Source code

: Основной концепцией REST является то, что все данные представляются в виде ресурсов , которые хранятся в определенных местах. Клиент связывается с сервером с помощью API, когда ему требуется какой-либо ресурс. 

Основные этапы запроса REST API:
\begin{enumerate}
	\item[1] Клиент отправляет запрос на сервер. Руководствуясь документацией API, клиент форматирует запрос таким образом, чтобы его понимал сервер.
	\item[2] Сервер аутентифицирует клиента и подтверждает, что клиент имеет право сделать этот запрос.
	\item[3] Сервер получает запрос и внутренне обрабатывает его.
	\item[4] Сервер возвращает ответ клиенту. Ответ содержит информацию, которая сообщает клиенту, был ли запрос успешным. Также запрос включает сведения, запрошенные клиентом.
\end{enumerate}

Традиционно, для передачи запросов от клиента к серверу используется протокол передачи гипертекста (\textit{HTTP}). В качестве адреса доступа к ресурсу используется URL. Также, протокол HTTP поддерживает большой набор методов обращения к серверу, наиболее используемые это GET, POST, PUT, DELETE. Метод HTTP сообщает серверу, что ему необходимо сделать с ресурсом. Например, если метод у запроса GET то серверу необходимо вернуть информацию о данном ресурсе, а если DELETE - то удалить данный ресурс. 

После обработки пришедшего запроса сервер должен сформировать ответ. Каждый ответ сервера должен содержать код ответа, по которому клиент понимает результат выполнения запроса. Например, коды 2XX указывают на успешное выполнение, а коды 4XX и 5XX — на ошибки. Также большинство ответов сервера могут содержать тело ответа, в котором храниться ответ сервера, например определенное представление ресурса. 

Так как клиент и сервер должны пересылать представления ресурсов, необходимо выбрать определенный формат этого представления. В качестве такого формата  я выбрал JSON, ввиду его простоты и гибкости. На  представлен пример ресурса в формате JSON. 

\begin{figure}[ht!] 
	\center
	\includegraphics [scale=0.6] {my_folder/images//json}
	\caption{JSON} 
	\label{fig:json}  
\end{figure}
• • • • •
▶ Task directions: Print exactly the lines of the listing above starting at the line containing "Основные этапы запроса" and ending at the line containing "Традиционно, для передачи", both included.

▶ Answer space:
Основные этапы запроса REST API:
\begin{enumerate}
	\item[1] Клиент отправляет запрос на сервер. Руководствуясь документацией API, клиент форматирует запрос таким образом, чтобы его понимал сервер.
	\item[2] Сервер аутентифицирует клиента и подтверждает, что клиент имеет право сделать этот запрос.
	\item[3] Сервер получает запрос и внутренне обрабатывает его.
	\item[4] Сервер возвращает ответ клиенту. Ответ содержит информацию, которая сообщает клиенту, был ли запрос успешным. Также запрос включает сведения, запрошенные клиентом.
\end{enumerate}

Традиционно, для передачи запросов от клиента к серверу используется протокол передачи гипертекста (\textit{HTTP}). В качестве адреса доступа к ресурсу используется URL. Также, протокол HTTP поддерживает большой набор методов обращения к серверу, наиболее используемые это GET, POST, PUT, DELETE. Метод HTTP сообщает серверу, что ему необходимо сделать с ресурсом. Например, если метод у запроса GET то серверу необходимо вернуть информацию о данном ресурсе, а если DELETE - то удалить данный ресурс. 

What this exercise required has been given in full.